Start of Task inputs

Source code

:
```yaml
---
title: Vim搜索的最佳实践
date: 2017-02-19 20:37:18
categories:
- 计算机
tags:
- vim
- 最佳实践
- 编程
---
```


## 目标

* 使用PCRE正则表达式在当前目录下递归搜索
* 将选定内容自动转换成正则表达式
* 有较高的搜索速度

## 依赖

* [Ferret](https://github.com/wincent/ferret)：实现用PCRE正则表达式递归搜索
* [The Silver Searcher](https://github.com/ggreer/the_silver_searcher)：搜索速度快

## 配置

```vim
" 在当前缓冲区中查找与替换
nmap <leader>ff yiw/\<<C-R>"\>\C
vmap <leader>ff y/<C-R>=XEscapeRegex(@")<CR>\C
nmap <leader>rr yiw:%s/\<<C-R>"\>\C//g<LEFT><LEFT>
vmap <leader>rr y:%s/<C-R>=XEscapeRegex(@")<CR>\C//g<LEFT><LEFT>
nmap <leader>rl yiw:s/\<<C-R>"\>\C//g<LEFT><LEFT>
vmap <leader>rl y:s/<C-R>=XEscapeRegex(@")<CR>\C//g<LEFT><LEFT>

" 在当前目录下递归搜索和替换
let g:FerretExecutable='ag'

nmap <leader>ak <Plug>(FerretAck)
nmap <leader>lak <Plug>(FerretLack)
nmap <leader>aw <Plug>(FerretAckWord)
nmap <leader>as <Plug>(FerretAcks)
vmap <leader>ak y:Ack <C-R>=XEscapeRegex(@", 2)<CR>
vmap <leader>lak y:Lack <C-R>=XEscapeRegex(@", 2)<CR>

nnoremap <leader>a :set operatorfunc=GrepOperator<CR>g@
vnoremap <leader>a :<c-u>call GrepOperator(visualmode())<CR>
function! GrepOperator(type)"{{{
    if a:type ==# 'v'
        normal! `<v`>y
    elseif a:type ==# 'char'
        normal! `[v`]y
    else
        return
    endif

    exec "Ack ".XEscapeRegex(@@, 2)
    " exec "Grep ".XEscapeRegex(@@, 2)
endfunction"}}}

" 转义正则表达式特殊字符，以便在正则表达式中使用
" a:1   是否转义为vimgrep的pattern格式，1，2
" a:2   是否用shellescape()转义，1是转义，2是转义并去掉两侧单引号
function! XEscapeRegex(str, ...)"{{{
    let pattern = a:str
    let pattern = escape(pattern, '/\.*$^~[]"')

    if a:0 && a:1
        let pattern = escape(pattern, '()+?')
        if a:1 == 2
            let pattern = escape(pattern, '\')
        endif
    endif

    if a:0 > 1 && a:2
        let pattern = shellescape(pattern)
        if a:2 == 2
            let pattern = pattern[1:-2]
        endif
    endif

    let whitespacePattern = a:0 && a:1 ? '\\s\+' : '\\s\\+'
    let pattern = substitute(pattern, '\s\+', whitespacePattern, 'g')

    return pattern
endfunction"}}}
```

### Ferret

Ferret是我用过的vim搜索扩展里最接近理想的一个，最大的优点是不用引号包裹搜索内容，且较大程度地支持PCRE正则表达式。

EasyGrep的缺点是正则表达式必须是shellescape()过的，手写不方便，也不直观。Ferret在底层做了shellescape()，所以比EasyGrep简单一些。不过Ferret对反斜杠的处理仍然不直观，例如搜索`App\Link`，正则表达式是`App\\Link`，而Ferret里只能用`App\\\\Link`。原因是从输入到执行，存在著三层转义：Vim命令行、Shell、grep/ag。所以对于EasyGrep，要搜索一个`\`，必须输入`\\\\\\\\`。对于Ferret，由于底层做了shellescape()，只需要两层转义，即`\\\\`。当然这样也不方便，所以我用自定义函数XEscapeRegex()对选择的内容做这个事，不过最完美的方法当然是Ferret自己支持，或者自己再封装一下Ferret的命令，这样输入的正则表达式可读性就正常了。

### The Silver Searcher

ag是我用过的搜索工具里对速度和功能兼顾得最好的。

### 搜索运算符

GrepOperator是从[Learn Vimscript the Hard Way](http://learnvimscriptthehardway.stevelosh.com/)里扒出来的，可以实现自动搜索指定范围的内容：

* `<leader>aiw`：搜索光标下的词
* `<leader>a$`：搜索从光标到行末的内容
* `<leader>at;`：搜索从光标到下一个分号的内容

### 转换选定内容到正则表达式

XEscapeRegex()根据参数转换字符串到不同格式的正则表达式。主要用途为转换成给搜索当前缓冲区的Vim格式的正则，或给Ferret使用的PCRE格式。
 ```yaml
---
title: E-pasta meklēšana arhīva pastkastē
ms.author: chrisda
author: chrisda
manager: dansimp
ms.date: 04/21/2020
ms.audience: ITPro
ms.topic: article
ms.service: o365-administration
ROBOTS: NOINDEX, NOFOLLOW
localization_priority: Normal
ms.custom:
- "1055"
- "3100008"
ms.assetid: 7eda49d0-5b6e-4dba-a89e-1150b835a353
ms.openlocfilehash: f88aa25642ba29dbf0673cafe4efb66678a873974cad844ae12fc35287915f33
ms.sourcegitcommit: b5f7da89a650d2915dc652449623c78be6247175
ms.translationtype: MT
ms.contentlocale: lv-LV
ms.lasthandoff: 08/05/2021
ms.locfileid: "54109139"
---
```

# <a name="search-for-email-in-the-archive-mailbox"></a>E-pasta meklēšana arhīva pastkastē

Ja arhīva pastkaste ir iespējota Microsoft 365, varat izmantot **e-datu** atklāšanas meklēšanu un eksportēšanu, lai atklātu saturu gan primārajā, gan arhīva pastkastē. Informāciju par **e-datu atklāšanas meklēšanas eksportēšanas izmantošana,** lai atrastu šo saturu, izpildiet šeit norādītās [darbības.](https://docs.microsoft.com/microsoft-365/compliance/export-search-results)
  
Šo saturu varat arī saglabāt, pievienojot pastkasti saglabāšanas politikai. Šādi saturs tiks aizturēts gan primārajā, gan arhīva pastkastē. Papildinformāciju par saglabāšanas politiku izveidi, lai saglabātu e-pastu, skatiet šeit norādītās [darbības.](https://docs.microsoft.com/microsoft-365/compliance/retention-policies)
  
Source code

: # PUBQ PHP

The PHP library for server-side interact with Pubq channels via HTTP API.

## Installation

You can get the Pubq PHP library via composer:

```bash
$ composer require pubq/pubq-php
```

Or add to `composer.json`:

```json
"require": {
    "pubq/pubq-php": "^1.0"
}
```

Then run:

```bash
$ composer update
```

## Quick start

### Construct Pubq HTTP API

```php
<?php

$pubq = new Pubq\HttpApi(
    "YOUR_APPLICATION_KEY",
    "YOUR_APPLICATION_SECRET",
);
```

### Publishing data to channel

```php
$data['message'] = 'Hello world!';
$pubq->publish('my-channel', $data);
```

End of Task inputs

Among the entries, how many lines include the word "require"? Answer with only the number.

■ Answer space: 2